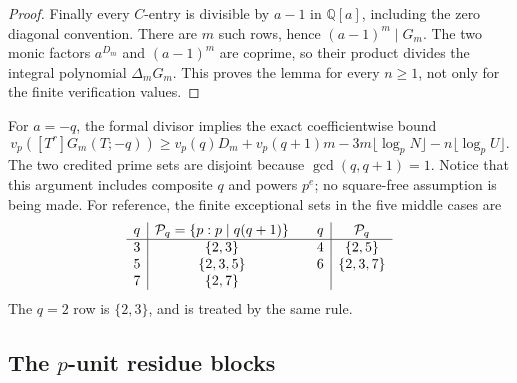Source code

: \begin{proof}
Finally every \(C\)-entry is divisible by \(a-1\) in \(\mathbb Q[a]\),
including the zero diagonal convention.  There are \(m\) such rows, hence
\((a-1)^m\mid G_m\).  The two monic factors \(a^{D_m}\) and \((a-1)^m\)
are coprime, so their product divides the integral polynomial
\(\Delta_mG_m\).  This proves the lemma for every \(n\ge1\), not only for
the finite verification values.
\end{proof}

For \(a=-q\), the formal divisor implies the exact coefficientwise bound
\[
 v_p([T^r]G_m(T;-q))\ge v_p(q)D_m+v_p(q+1)m
       -3m\lfloor\log_pN\rfloor-n\lfloor\log_pU\rfloor .
\]
The two credited prime sets are disjoint because \(\gcd(q,q+1)=1\).  Notice
that this argument includes composite \(q\) and powers \(p^e\); no
square-free assumption is being made.
For reference, the finite exceptional sets in the five middle cases are
\[
\begin{array}{c|c@{\qquad}c|c}
q&\mathcal P_q=\{p:p\mid q(q+1)\}&q&\mathcal P_q\\ \hline
3&\{2,3\}&4&\{2,5\}\\
5&\{2,3,5\}&6&\{2,3,7\}\\
7&\{2,7\}&&
\end{array}
\]
The \(q=2\) row is \(\{2,3\}\), and is treated by the same rule.

\subsection{The $p$-unit residue blocks}

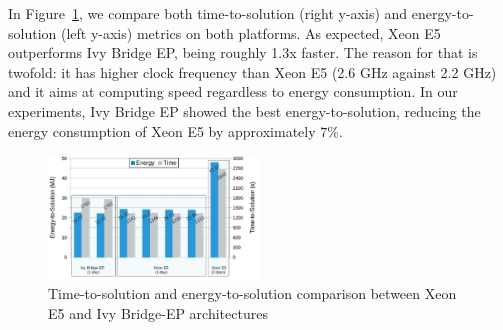 In Figure~\ref{fig:3}, we compare both time-to-solution (right y-axis)
and  energy-to-solution (left  y-axis) metrics  on both  platforms. As
expected,  Xeon  E5 outperforms  Ivy  Bridge  EP,  being roughly  1.3x
faster.  The reason for that is twofold: it has higher clock frequency
than Xeon E5 (2.6 GHz against  2.2 GHz) and it aims at computing speed
regardless to  energy consumption. In  our experiments, Ivy  Bridge EP
showed the best energy-to-solution, reducing the energy consumption of
Xeon E5 by approximately $7\%$.

\begin{figure}[htbf]
  \includegraphics[width=0.5\textwidth]{Figs/Time_E2S_COSMO-ART.eps}
  \caption{Time-to-solution and  energy-to-solution comparison between
    Xeon E5 and Ivy Bridge-EP architectures}
  \label{fig:3}
\end{figure}

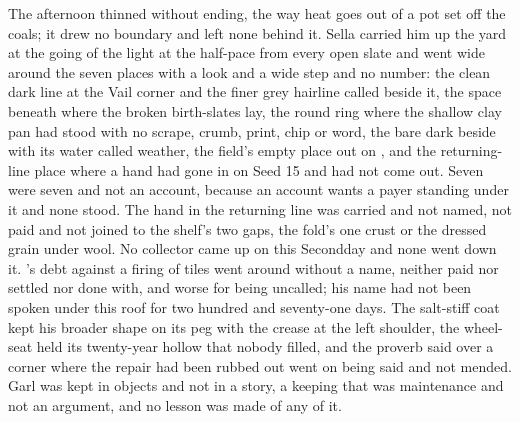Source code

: The afternoon thinned without ending, the way heat goes out of a pot set off the coals; it drew no boundary and left none behind it. Sella carried him up the yard at the going of the light at the half-pace from every open slate and went wide around the seven places with a look and a wide step and no number: the clean dark line at the Vail corner and the finer grey hairline called  beside it, the space beneath  where the broken birth-slates lay, the round ring where the shallow clay pan had stood with no scrape, crumb, print, chip or word, the bare dark  beside  with its water called weather, the field's empty place out on , and the returning-line place where a hand had gone in on Seed 15 and had not come out. Seven were seven and not an account, because an account wants a payer standing under it and none stood. The hand in the returning line was carried and not named, not paid and not joined to the shelf's two gaps, the fold's one crust or the dressed grain under wool. No collector came up  on this Secondday and none went down it. 's debt against a firing of tiles went around without a name, neither paid nor settled nor done with, and worse for being uncalled; his name had not been spoken under this roof for two hundred and seventy-one days. The salt-stiff coat kept his broader shape on its peg with the crease at the left shoulder, the wheel-seat held its twenty-year hollow that nobody filled, and the proverb said over a corner where the repair had been rubbed out went on being said and not mended. Garl was kept in objects and not in a story, a keeping that was maintenance and not an argument, and no lesson was made of any of it.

PROBLEM DESCRIPTION: Every line from the one with "time-to-solution (right y-axis)" through the one with "Xeon E5 and" is to be reproduced exactly as written above, and the pictures are to be dropped.

WRITTEN RESPONSE:
 In Figure~\ref{fig:3}, we compare both time-to-solution (right y-axis)
and  energy-to-solution (left  y-axis) metrics  on both  platforms. As
expected,  Xeon  E5 outperforms  Ivy  Bridge  EP,  being roughly  1.3x
faster.  The reason for that is twofold: it has higher clock frequency
than Xeon E5 (2.6 GHz against  2.2 GHz) and it aims at computing speed
regardless to  energy consumption. In  our experiments, Ivy  Bridge EP
showed the best energy-to-solution, reducing the energy consumption of
Xeon E5 by approximately $7\%$.

\begin{figure}[htbf]
  \includegraphics[width=0.5\textwidth]{Figs/Time_E2S_COSMO-ART.eps}
  \caption{Time-to-solution and  energy-to-solution comparison between
    Xeon E5 and Ivy Bridge-EP architectures}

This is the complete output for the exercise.